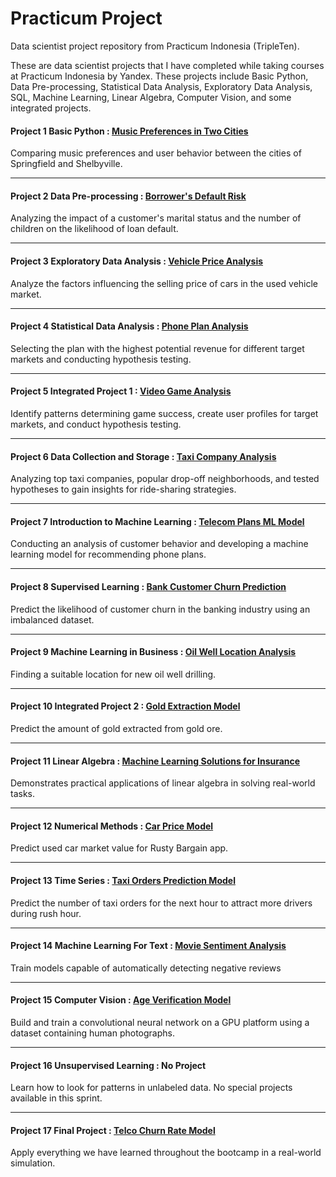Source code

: # Practicum Project

Data scientist project repository from Practicum Indonesia (TripleTen).

These are data scientist projects that I have completed while taking courses at Practicum Indonesia by Yandex.
These projects include Basic Python, Data Pre-processing, Statistical Data Analysis, Exploratory Data Analysis, SQL, Machine Learning, Linear Algebra, Computer Vision, and some integrated projects.

#### Project 1 Basic Python : [Music Preferences in Two Cities](https://github.com/emanuelcaesario/practicum-project/tree/Project-1-Basic-Python)
Comparing music preferences and user behavior between the cities of Springfield and Shelbyville.

---------------------------------------------
#### Project 2 Data Pre-processing : [Borrower's Default Risk](https://github.com/emanuelcaesario/practicum-project/tree/Project-2-Data-Pre-processing)
Analyzing the impact of a customer's marital status and the number of children on the likelihood of loan default.

---------------------------------------------
#### Project 3 Exploratory Data Analysis : [Vehicle Price Analysis](https://github.com/emanuelcaesario/practicum-project/tree/Project-3-Exploratory-Data-Analysis)
Analyze the factors influencing the selling price of cars in the used vehicle market.

---------------------------------------------
#### Project 4 Statistical Data Analysis : [Phone Plan Analysis](https://github.com/emanuelcaesario/practicum-project/tree/Project-4-Statistical-Data-Analysis)
Selecting the plan with the highest potential revenue for different target markets and conducting hypothesis testing.

---------------------------------------------
#### Project 5 Integrated Project 1 : [Video Game Analysis](https://github.com/emanuelcaesario/practicum-project/tree/Project-5-Integrated-Project-1)
Identify patterns determining game success, create user profiles for target markets, and conduct hypothesis testing.

---------------------------------------------
#### Project 6 Data Collection and Storage : [Taxi Company Analysis](https://github.com/emanuelcaesario/practicum-project/tree/Project-6-Data-Collection-and-Storage)
Analyzing top taxi companies, popular drop-off neighborhoods, and tested hypotheses to gain insights for ride-sharing strategies.

---------------------------------------------
#### Project 7 Introduction to Machine Learning : [Telecom Plans ML Model](https://github.com/emanuelcaesario/practicum-project/tree/Project-7-Introduction-to-Machine-Learning)
Conducting an analysis of customer behavior and developing a machine learning model for recommending phone plans.

---------------------------------------------
#### Project 8 Supervised Learning : [Bank Customer Churn Prediction](https://github.com/emanuelcaesario/practicum-project/tree/Project-8-Supervised-Learning)
Predict the likelihood of customer churn in the banking industry using an imbalanced dataset.

---------------------------------------------
#### Project 9 Machine Learning in Business : [Oil Well Location Analysis](https://github.com/emanuelcaesario/practicum-project/tree/Project-9-Machine-Learning-in-Business)
Finding a suitable location for new oil well drilling.

---------------------------------------------
#### Project 10 Integrated Project 2 : [Gold Extraction Model](https://github.com/emanuelcaesario/practicum-project/tree/Project-10-Integrated-Project-2)
Predict the amount of gold extracted from gold ore.

---------------------------------------------
#### Project 11 Linear Algebra : [Machine Learning Solutions for Insurance](https://github.com/emanuelcaesario/practicum-project/tree/Project-11-Linear-Algebra)
Demonstrates practical applications of linear algebra in solving real-world tasks.

---------------------------------------------
#### Project 12 Numerical Methods : [Car Price Model](https://github.com/emanuelcaesario/practicum-project/tree/Project-12-Numerical-Methods)
Predict used car market value for Rusty Bargain app.

---------------------------------------------
#### Project 13 Time Series : [Taxi Orders Prediction Model](https://github.com/emanuelcaesario/practicum-project/tree/Project-13-Time-Series)
Predict the number of taxi orders for the next hour to attract more drivers during rush hour.

---------------------------------------------
#### Project 14 Machine Learning For Text : [Movie Sentiment Analysis](https://github.com/emanuelcaesario/practicum-project/tree/Project-14-Machine-Learning-for-Text)
Train models capable of automatically detecting negative reviews

---------------------------------------------
#### Project 15 Computer Vision : [Age Verification Model](https://github.com/emanuelcaesario/practicum-project/tree/Project-15-Computer-Vision)
Build and train a convolutional neural network on a GPU platform using a dataset containing human photographs.

---------------------------------------------
#### Project 16 Unsupervised Learning : No Project
Learn how to look for patterns in unlabeled data. No special projects available in this sprint.

---------------------------------------------
#### Project 17 Final Project : [Telco Churn Rate Model](https://github.com/emanuelcaesario/practicum-project/tree/Project-17-Final-Project)
Apply everything we have learned throughout the bootcamp in a real-world simulation.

___

Directions for this task:
The whole listing should be transcribed exactly, though its pictures must be left out.

Output of the exercise:
Source code

: # Practicum Project

Data scientist project repository from Practicum Indonesia (TripleTen).

These are data scientist projects that I have completed while taking courses at Practicum Indonesia by Yandex.
These projects include Basic Python, Data Pre-processing, Statistical Data Analysis, Exploratory Data Analysis, SQL, Machine Learning, Linear Algebra, Computer Vision, and some integrated projects.

#### Project 1 Basic Python : [Music Preferences in Two Cities](https://github.com/emanuelcaesario/practicum-project/tree/Project-1-Basic-Python)
Comparing music preferences and user behavior between the cities of Springfield and Shelbyville.

---------------------------------------------
#### Project 2 Data Pre-processing : [Borrower's Default Risk](https://github.com/emanuelcaesario/practicum-project/tree/Project-2-Data-Pre-processing)
Analyzing the impact of a customer's marital status and the number of children on the likelihood of loan default.

---------------------------------------------
#### Project 3 Exploratory Data Analysis : [Vehicle Price Analysis](https://github.com/emanuelcaesario/practicum-project/tree/Project-3-Exploratory-Data-Analysis)
Analyze the factors influencing the selling price of cars in the used vehicle market.

---------------------------------------------
#### Project 4 Statistical Data Analysis : [Phone Plan Analysis](https://github.com/emanuelcaesario/practicum-project/tree/Project-4-Statistical-Data-Analysis)
Selecting the plan with the highest potential revenue for different target markets and conducting hypothesis testing.

---------------------------------------------
#### Project 5 Integrated Project 1 : [Video Game Analysis](https://github.com/emanuelcaesario/practicum-project/tree/Project-5-Integrated-Project-1)
Identify patterns determining game success, create user profiles for target markets, and conduct hypothesis testing.

---------------------------------------------
#### Project 6 Data Collection and Storage : [Taxi Company Analysis](https://github.com/emanuelcaesario/practicum-project/tree/Project-6-Data-Collection-and-Storage)
Analyzing top taxi companies, popular drop-off neighborhoods, and tested hypotheses to gain insights for ride-sharing strategies.

---------------------------------------------
#### Project 7 Introduction to Machine Learning : [Telecom Plans ML Model](https://github.com/emanuelcaesario/practicum-project/tree/Project-7-Introduction-to-Machine-Learning)
Conducting an analysis of customer behavior and developing a machine learning model for recommending phone plans.

---------------------------------------------
#### Project 8 Supervised Learning : [Bank Customer Churn Prediction](https://github.com/emanuelcaesario/practicum-project/tree/Project-8-Supervised-Learning)
Predict the likelihood of customer churn in the banking industry using an imbalanced dataset.

---------------------------------------------
#### Project 9 Machine Learning in Business : [Oil Well Location Analysis](https://github.com/emanuelcaesario/practicum-project/tree/Project-9-Machine-Learning-in-Business)
Finding a suitable location for new oil well drilling.

---------------------------------------------
#### Project 10 Integrated Project 2 : [Gold Extraction Model](https://github.com/emanuelcaesario/practicum-project/tree/Project-10-Integrated-Project-2)
Predict the amount of gold extracted from gold ore.

---------------------------------------------
#### Project 11 Linear Algebra : [Machine Learning Solutions for Insurance](https://github.com/emanuelcaesario/practicum-project/tree/Project-11-Linear-Algebra)
Demonstrates practical applications of linear algebra in solving real-world tasks.

---------------------------------------------
#### Project 12 Numerical Methods : [Car Price Model](https://github.com/emanuelcaesario/practicum-project/tree/Project-12-Numerical-Methods)
Predict used car market value for Rusty Bargain app.

---------------------------------------------
#### Project 13 Time Series : [Taxi Orders Prediction Model](https://github.com/emanuelcaesario/practicum-project/tree/Project-13-Time-Series)
Predict the number of taxi orders for the next hour to attract more drivers during rush hour.

---------------------------------------------
#### Project 14 Machine Learning For Text : [Movie Sentiment Analysis](https://github.com/emanuelcaesario/practicum-project/tree/Project-14-Machine-Learning-for-Text)
Train models capable of automatically detecting negative reviews

---------------------------------------------
#### Project 15 Computer Vision : [Age Verification Model](https://github.com/emanuelcaesario/practicum-project/tree/Project-15-Computer-Vision)
Build and train a convolutional neural network on a GPU platform using a dataset containing human photographs.

---------------------------------------------
#### Project 16 Unsupervised Learning : No Project
Learn how to look for patterns in unlabeled data. No special projects available in this sprint.

---------------------------------------------
#### Project 17 Final Project : [Telco Churn Rate Model](https://github.com/emanuelcaesario/practicum-project/tree/Project-17-Final-Project)
Apply everything we have learned throughout the bootcamp in a real-world simulation.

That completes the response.